Density, vibrancy, and opportunity zones

Last week I tried taking Jane Jacobs' four tenants of vibrancy and applying them to the car-based city, describing the concept of the mobility/draw zone. It can be roughly summarized in this excerpt:
So the four tenets of vibrancy transformed for the car-based city get reduced to two:
  1. Loose zoning/permitting constraints to enable both a wide diversity of businesses as well as population density where there is consumer demand (apartments, condos, townhomes)
  2. Maximized mobility with a well-designed, high-capacity arterial and freeway network
These two principles maximize the population within the largest possible mobility/draw zone, which gives vibrancy its best chance of reaching critical mass and flourishing.
The next day, I promised these two topics (among others) in a future post. This is that post.
  • Rename "mobility/draw-zones" to "opportunity zones", since they represent the opportunity region for a consumer, explorer, job seeker, or business owner - and the larger it is and the more people it has, the larger the opportunity and the resulting vibrancy.
  • How Manhattan and Houston have very similar opportunity zones despite dramatic differences in urban form, and have the potential for similar levels of vibrancy in some respects.
Density is a big focus of debate in today’s urban planning. Again, if your assumed mobility mode is 3mph walking, or walking plus mass transit, you need a lot of people in a small area to create vibrancy within the mobility zone. In Jacob’s world, mobility is basically fixed and density is variable. In the car-based world, density is relatively fixed (well below Jacob’s standard of >100 dwellings/acre because of the need to accommodate cars and parking plus the majority desire for single-family residential living or mid-density apartments), but mobility is variable depending on the road network and traffic congestion – which can substantially affect the size of the mobility zone. Since what really counts is the population within the 10-20 minute mobility zone – as a proxy for easily accessible diversity and vibrancy – lets take a look at some estimated mobility zones in Manhattan and Houston:

(this is my first attempt at pasting tables into Blogger, so I hope they come out reasonably in your browser)

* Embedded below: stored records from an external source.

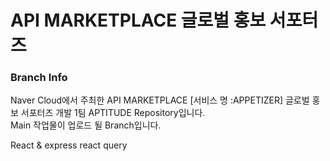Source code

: # API MARKETPLACE 글로벌 홍보 서포터즈

### Branch Info
Naver Cloud에서 주최한 API MARKETPLACE [서비스 명 :APPETIZER] 글로벌 홍보 서포터즈 개발 1팀 APTITUDE Repository입니다. <br/>
Main 작업물이 업로드 될 Branch입니다.

React & express
react query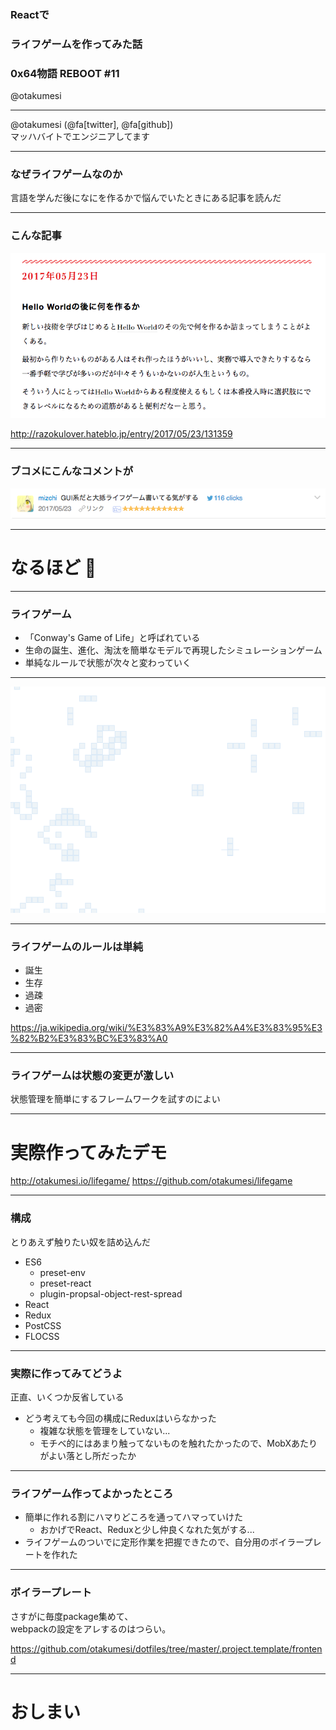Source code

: ### Reactで
### ライフゲームを作ってみた話

### 0x64物語 REBOOT #11

@otakumesi

---

@otakumesi (@fa[twitter], @fa[github])  
マッハバイトでエンジニアしてます

---

### なぜライフゲームなのか

言語を学んだ後になにを作るかで悩んでいたときにある記事を読んだ

---

### こんな記事

![HelloWorldのあと](./img/afterhelloworld.png)

http://razokulover.hateblo.jp/entry/2017/05/23/131359

---

### ブコメにこんなコメントが

![mizchiさんのブコメ](./img/mizchi.png)

---

# なるほど :thinking:

---

### ライフゲーム

* 「Conway's Game of Life」と呼ばれている
* 生命の誕生、進化、淘汰を簡単なモデルで再現したシミュレーションゲーム
* 単純なルールで状態が次々と変わっていく

---

![こんな感じのヤツ](./img/lifegame.gif)

---

### ライフゲームのルールは単純

* 誕生
* 生存
* 過疎
* 過密

https://ja.wikipedia.org/wiki/%E3%83%A9%E3%82%A4%E3%83%95%E3%82%B2%E3%83%BC%E3%83%A0

---

### ライフゲームは状態の変更が激しい

状態管理を簡単にするフレームワークを試すのによい

---

# 実際作ってみたデモ

http://otakumesi.io/lifegame/
https://github.com/otakumesi/lifegame

---

### 構成
とりあえず触りたい奴を詰め込んだ

- ES6
  - preset-env
  - preset-react
  - plugin-propsal-object-rest-spread
- React
- Redux
- PostCSS
- FLOCSS

---

### 実際に作ってみてどうよ
正直、いくつか反省している

* どう考えても今回の構成にReduxはいらなかった
  * 複雑な状態を管理をしていない...
  * モチベ的にはあまり触ってないものを触れたかったので、MobXあたりがよい落とし所だったか

---

### ライフゲーム作ってよかったところ

* 簡単に作れる割にハマりどころを通ってハマっていけた
  * おかげでReact、Reduxと少し仲良くなれた気がする...
* ライフゲームのついでに定形作業を把握できたので、自分用のボイラープレートを作れた

---

### ボイラープレート
さすがに毎度package集めて、  
webpackの設定をアレするのはつらい。

https://github.com/otakumesi/dotfiles/tree/master/.project.template/frontend

---

# おしまい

Population Sq miles Pop/sq.Mile
Manhattan 1,487,536 22.6 65,820
Houston 2,000,000 570 3,509

15 min off-peak trip in 5 min intervals, speed in mph 1st 5m 2nd 5m 3rd 5m Dist (mi) Area (pi*r^2) Population in zone
Manhattan scenarios

All walking 3 3 3 0.75 1.8 116,255
Walk/wait + subway + walk 3 30 3 3.00 28.3 1,860,078
Walk/wait + taxi* 3 12 12 2.25 15.9 1,046,294
All taxi* 12 12 12 3.00 28.3 1,860,078
Houston scenarios

Arterial drive 30 30 30 7.50 176.6 619,737
Artery, freeway, artery 30 65 30 10.42 340.7 1,195,480
Artery, then all freeway 30 65 65 13.33 558.2 1,958,674

* Average Manhattan taxi covers 1.9 miles in 10 minutes, ~12 mph (source)
(note that some Manhattan scenarios actually show a mobility zone population larger than the actual population of Manhattan, due to the circular nature of the model vs. Manhattan’s actual long, thin-island geography – but it still serves its illustrative purpose)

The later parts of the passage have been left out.